At first, I was adamant I wasn’t going to university. I think this was mainly down to not believing in myself enough to be able to achieve a degree! My brother had graduated and I was so proud of him, and I could see how proud my parents were. My parents are so supportive - they wouldn’t mind whether I had gone to university or not.
Although I was worried of failing them, I didn’t want to go to university just because I was worried about letting them down. I wanted to go for me. I started thinking seriously about what I wanted to do and applied to Suffolk. I only applied for the one course, Criminology and Sociology…which was a bit risky!
I had a month to make sure my grades would meet the requirements, and that’s when my Grandad fell ill. I took a week off college because I needed to be by his side. I was so worried as everyone else was studying and I kept thinking about my grades, but my Grandad was more important and I needed to be with him.

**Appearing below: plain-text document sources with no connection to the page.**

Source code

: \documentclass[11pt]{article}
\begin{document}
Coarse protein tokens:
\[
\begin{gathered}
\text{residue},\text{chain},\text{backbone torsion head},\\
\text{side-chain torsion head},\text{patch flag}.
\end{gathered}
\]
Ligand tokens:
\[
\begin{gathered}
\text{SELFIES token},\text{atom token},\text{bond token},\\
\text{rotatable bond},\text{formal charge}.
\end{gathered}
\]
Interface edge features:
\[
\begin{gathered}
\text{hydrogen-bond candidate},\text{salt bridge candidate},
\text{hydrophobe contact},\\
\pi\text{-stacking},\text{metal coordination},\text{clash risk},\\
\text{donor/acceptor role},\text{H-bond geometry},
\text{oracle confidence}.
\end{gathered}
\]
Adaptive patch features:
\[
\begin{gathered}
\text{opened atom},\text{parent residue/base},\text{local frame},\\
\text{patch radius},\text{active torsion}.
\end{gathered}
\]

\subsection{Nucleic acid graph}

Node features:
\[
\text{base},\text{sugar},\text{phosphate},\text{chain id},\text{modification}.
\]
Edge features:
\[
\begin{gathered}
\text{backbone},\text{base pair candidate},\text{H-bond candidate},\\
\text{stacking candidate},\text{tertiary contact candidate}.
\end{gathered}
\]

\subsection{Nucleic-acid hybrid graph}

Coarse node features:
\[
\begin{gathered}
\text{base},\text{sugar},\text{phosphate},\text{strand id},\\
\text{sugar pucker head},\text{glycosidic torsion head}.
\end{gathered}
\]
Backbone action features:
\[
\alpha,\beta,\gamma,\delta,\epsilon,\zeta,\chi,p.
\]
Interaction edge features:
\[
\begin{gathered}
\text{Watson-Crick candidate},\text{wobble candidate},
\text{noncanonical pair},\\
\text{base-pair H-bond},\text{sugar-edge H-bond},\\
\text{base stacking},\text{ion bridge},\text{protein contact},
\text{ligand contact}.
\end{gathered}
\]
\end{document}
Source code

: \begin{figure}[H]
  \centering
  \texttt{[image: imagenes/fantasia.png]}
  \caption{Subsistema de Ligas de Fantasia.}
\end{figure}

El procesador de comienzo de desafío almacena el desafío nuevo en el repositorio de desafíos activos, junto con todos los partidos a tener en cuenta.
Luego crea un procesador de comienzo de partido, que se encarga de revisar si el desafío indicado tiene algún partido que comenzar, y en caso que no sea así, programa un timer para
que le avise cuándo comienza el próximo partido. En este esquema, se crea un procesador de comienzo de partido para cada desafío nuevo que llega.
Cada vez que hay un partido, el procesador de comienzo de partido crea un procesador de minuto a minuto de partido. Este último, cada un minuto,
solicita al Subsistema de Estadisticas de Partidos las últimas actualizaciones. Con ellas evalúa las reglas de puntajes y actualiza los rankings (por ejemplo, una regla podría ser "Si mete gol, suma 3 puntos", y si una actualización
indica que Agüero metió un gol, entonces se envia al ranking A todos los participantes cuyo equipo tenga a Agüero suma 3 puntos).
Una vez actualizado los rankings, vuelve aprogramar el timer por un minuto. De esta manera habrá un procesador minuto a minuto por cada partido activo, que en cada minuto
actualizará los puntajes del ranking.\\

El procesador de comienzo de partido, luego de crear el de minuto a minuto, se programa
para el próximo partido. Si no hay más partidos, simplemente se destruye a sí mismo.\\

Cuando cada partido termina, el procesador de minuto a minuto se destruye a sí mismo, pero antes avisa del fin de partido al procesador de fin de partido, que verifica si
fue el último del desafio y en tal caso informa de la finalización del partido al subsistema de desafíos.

Unfortunately, he passed away. It was so unexpected. He’d been ill before but had always got better. Just before he passed, I had told him I would make him proud. I was going to get my grades and study for my degree. He was always so supportive of everything, so I wish he had seen me get in to university.
Now I’m in my last year, I’ve realised how much I’ve grown as a person. I believe in myself more and have a lot more confidence – I’ve recently started volunteering and giving back to the community which is an amazing feeling. I have a completely different outlook on life and I’m much more open to things.
Getting in to university and knowing I fulfilled the promise I made to my Grandad just makes it even more of an achievement to me. Even though he’s not here, I know he would be proud and he would’ve been asking me ‘how are you getting on ’and ‘what are you up to’. Whenever I get stressed or when times get tough, I just think of him. He keeps me going.